* _EXERCISE REQUIREMENTS_
Copy all records exactly, excluding images.

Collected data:
· · · · ·
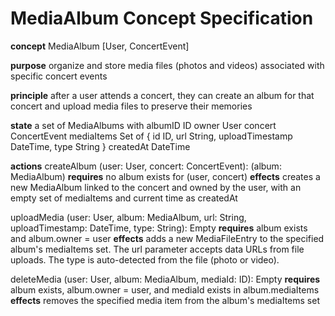 # MediaAlbum Concept Specification

**concept** MediaAlbum [User, ConcertEvent]

**purpose** organize and store media files (photos and videos) associated with specific concert events

**principle** after a user attends a concert, they can create an album for that concert and upload media files to preserve their memories

**state**
a set of MediaAlbums with
albumID ID
owner User
concert ConcertEvent
mediaItems Set of { id ID, url String, uploadTimestamp DateTime, type String }
createdAt DateTime

**actions**
createAlbum (user: User, concert: ConcertEvent): (album: MediaAlbum)
**requires** no album exists for (user, concert)
**effects** creates a new MediaAlbum linked to the concert and owned by the user, with an empty set of mediaItems and current time as createdAt

uploadMedia (user: User, album: MediaAlbum, url: String, uploadTimestamp: DateTime, type: String): Empty
**requires** album exists and album.owner = user
**effects** adds a new MediaFileEntry to the specified album's mediaItems set. The url parameter accepts data URLs from file uploads. The type is auto-detected from the file (photo or video).

deleteMedia (user: User, album: MediaAlbum, mediaId: ID): Empty
**requires** album exists, album.owner = user, and mediaId exists in album.mediaItems
**effects** removes the specified media item from the album's mediaItems set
· · · · ·
* _PROBLEM SOLUTION_
 # MediaAlbum Concept Specification

**concept** MediaAlbum [User, ConcertEvent]

**purpose** organize and store media files (photos and videos) associated with specific concert events

**principle** after a user attends a concert, they can create an album for that concert and upload media files to preserve their memories

**state**
a set of MediaAlbums with
albumID ID
owner User
concert ConcertEvent
mediaItems Set of { id ID, url String, uploadTimestamp DateTime, type String }
createdAt DateTime

**actions**
createAlbum (user: User, concert: ConcertEvent): (album: MediaAlbum)
**requires** no album exists for (user, concert)
**effects** creates a new MediaAlbum linked to the concert and owned by the user, with an empty set of mediaItems and current time as createdAt

uploadMedia (user: User, album: MediaAlbum, url: String, uploadTimestamp: DateTime, type: String): Empty
**requires** album exists and album.owner = user
**effects** adds a new MediaFileEntry to the specified album's mediaItems set. The url parameter accepts data URLs from file uploads. The type is auto-detected from the file (photo or video).

deleteMedia (user: User, album: MediaAlbum, mediaId: ID): Empty
**requires** album exists, album.owner = user, and mediaId exists in album.mediaItems
**effects** removes the specified media item from the album's mediaItems set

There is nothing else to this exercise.